_Description of the task:_
Your answer is one number: the count of lines below that hold the word "Namen".

(Saved entries)
════

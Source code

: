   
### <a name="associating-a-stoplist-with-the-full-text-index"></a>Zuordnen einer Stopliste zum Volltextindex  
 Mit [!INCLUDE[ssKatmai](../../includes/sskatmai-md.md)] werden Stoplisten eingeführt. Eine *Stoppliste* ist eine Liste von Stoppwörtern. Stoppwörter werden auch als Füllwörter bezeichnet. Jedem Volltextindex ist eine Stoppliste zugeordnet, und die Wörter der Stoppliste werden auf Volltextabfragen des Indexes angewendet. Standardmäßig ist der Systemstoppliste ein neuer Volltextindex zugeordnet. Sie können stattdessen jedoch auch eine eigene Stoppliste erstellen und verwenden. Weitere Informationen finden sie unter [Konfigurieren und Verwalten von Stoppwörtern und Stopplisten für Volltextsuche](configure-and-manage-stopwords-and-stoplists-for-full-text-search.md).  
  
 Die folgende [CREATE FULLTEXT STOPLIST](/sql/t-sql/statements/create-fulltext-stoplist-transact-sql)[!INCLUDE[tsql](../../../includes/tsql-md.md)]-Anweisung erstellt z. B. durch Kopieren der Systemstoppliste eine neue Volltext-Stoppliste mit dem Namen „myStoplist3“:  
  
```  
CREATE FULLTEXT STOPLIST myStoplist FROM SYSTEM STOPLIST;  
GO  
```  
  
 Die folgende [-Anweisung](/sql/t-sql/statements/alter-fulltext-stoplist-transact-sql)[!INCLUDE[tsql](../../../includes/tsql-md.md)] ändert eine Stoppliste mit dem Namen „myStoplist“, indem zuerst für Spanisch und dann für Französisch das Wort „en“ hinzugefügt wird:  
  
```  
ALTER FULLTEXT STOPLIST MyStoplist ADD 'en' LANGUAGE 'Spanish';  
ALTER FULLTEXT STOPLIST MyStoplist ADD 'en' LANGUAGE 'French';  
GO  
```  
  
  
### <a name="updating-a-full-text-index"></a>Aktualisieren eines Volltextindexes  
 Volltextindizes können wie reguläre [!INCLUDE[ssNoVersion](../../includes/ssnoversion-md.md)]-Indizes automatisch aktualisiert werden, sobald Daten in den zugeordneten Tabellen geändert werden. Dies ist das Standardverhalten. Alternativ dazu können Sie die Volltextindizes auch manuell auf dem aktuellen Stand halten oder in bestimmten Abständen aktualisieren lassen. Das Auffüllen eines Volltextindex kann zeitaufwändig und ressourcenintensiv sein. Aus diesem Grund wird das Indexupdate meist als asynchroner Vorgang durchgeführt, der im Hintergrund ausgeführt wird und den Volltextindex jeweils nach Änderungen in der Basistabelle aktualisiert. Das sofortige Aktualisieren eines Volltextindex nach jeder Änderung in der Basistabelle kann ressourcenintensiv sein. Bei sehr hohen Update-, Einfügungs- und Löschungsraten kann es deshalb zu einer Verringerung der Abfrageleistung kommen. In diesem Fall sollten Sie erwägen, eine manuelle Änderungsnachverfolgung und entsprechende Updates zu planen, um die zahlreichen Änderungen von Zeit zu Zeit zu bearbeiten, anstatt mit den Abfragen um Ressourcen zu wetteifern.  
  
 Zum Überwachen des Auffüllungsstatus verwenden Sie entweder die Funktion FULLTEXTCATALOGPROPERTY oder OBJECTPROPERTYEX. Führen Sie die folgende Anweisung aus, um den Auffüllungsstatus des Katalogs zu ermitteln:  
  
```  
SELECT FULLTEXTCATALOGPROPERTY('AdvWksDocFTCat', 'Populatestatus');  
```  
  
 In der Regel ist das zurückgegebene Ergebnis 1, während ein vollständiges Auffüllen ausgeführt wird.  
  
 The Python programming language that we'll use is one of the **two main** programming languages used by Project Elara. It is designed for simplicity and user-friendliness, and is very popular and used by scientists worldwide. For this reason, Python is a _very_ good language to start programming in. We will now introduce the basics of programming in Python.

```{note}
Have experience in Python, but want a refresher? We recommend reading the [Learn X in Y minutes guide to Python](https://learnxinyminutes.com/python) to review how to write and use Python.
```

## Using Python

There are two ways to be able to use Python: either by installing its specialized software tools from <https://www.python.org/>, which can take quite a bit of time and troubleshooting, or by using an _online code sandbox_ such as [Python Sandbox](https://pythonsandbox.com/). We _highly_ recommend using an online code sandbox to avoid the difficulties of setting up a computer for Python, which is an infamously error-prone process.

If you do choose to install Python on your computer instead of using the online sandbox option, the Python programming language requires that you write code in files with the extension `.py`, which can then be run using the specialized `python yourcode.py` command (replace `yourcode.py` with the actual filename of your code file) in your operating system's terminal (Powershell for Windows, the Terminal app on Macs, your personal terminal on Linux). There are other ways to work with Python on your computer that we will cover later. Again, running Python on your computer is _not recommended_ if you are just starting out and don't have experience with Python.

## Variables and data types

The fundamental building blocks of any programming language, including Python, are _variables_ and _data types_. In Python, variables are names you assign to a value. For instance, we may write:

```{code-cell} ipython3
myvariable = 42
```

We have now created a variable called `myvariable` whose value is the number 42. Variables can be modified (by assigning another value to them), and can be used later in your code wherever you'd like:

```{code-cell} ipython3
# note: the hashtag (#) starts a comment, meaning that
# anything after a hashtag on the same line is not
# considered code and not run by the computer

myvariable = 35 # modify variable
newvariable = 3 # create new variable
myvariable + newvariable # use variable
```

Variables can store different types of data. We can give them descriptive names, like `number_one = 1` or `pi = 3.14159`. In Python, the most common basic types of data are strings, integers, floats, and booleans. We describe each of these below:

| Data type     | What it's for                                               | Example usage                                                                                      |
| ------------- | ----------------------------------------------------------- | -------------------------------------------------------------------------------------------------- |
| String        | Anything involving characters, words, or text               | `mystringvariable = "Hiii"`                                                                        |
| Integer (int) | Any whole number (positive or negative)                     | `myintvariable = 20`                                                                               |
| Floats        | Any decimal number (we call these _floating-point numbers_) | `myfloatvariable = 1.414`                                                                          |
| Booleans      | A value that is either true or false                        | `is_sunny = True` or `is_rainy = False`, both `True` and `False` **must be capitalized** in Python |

════

_Answer to this problem:_
2